Como no quería que ningún grito ni ruido de ningún tipo diera la señal del ataque para no debilitar la sorpresa, tendieron un cordel entre los dos grupos. Kleist daría un fuerte tirón cuando juzgara que había luz suficiente para el ataque. La única concesión que hizo Kleist al incordio de su conciencia consistió en decirles que se dirigieran todos hacia una bandera que él colocaría por detrás de los redentores para mostrarles el punto en que debían reagruparse. Nada más hacer esa promesa, lamentó haberla hecho, pero al menos eso le daba una buena disculpa para tomarles la delantera a los demás. Y en cuanto hubiera plantado la bandera en el suelo, los dejaría solos.

Habría sido excesivo esperar que los redentores no estuvieran preparados, pero las circunstancias eran ideales para los cleptos, dado que el deseo de venganza los liberaba por una vez de la preocupación por la propia vida. Los cleptos eran rápidos, y estaban en su elemento. Era difícil juzgar lo que podía verse y lo que no a la escasa luz de aquella hora temprana, así que los cleptos se encontraron casi encima de los guardias redentores antes de que pudieran dar la voz de alarma. Cada uno mataba a uno o dos cleptos antes de morir.

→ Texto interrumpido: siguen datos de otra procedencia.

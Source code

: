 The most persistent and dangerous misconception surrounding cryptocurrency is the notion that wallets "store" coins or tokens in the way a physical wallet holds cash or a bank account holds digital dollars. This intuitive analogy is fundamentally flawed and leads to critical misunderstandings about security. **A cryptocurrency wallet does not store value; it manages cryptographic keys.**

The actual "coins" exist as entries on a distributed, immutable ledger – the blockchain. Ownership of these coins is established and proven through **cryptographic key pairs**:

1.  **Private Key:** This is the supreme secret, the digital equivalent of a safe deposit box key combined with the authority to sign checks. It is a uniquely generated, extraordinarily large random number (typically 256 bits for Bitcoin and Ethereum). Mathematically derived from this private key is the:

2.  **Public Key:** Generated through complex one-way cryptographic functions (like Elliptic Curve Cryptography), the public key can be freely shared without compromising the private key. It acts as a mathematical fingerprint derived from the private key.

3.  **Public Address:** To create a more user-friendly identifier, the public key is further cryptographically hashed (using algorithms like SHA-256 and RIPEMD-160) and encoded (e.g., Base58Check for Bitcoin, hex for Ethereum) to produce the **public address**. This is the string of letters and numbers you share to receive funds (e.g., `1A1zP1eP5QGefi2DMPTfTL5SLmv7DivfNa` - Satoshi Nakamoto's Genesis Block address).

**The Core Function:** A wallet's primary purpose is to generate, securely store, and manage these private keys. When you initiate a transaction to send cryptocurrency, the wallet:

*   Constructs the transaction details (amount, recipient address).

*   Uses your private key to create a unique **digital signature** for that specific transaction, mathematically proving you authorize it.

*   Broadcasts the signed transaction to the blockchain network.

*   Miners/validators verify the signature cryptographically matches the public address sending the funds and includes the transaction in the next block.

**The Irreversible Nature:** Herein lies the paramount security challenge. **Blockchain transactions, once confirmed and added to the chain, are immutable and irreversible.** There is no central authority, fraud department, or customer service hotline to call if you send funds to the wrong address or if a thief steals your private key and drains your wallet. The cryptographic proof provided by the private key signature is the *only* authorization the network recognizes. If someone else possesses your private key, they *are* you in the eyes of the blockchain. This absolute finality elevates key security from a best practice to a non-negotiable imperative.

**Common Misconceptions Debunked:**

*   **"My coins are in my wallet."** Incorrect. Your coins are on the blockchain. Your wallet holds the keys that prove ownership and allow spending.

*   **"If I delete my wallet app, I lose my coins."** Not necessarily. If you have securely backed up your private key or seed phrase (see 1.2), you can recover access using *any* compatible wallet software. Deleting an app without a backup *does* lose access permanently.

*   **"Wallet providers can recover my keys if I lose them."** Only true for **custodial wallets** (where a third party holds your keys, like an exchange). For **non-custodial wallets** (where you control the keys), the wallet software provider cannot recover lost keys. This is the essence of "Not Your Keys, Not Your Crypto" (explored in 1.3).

El resto de los cleptos hacía lo que se les había dicho: entrar aprisa y silenciosamente en el campamento, que ya despertaba pero aún se encontraba bajo el efecto de la sorpresa. Kleist, con el asta de bambú en la mano, iba ya por delante, atravesando el campamento al grito de «¡Retirada, retirada!», haciendo como si fuera uno de los redentores, que huía presa del pánico.

—¡Cerrad el pico! —le gritó un centenario tirándole del brazo al pasar, aunque no se le llegó a pasar por la cabeza que Kleist fuera algo diferente a un joven redentor asustado. Kleist se soltó y corrió como alma que lleva el diablo. Justo cuando estaba a punto de salir del campamento, otro redentor se cruzó en su camino y se chocó contra él.

—Mostrad algún…

Pero no llegó a decir qué era lo que tenía que mostrar Kleist, ya que éste se irguió y en un instante le clavó un puñal en el pecho, recogió la bandera y siguió hacia el muro de rocas que los redentores habían levantado para cubrir su retaguardia, sin esperar realmente que fuera a servir para nada. Aquél sería un excelente muro de defensa para los cleptos. Kleist soltó el gran trapo de seda roja, e hincó el asta en una grieta, donde la podría ver con facilidad cualquiera que se dirigiera hacia allí. Entonces se escapó rápidamente montaña arriba, corriendo tan ágil y raudo como una cabra, y no se volvió para mirar atrás.

Un día más tarde, Kleist dejaba atrás la montaña. Y al cabo de otro día más, se encontraba ante las diez horcas erigidas por los redentores, y ante las pilas de ceniza y huesos secos que había debajo.

Permaneció allí un rato en pie. Después se sentó con la cabeza en las manos, y lloró. No se movió del sitio en todo un día y una noche, mientras los veintiún cleptos que habían sobrevivido a la lucha en las montañas llegaban caminando en grupos de tres y de cuatro y se sentaban a su lado. Si hubiera conocido mejor a los cleptos, habría comprendido que a ninguno se le había pasado por la cabeza que él fuera a quedarse luchando en la batalla.

No podían enterrar a las mujeres y los niños, pues era seguro que los redentores habrían ido persiguiéndolos. Abandonaron aquel enclave prometiendo regresar, y de ese modo, a duras penas, siguieron su camino.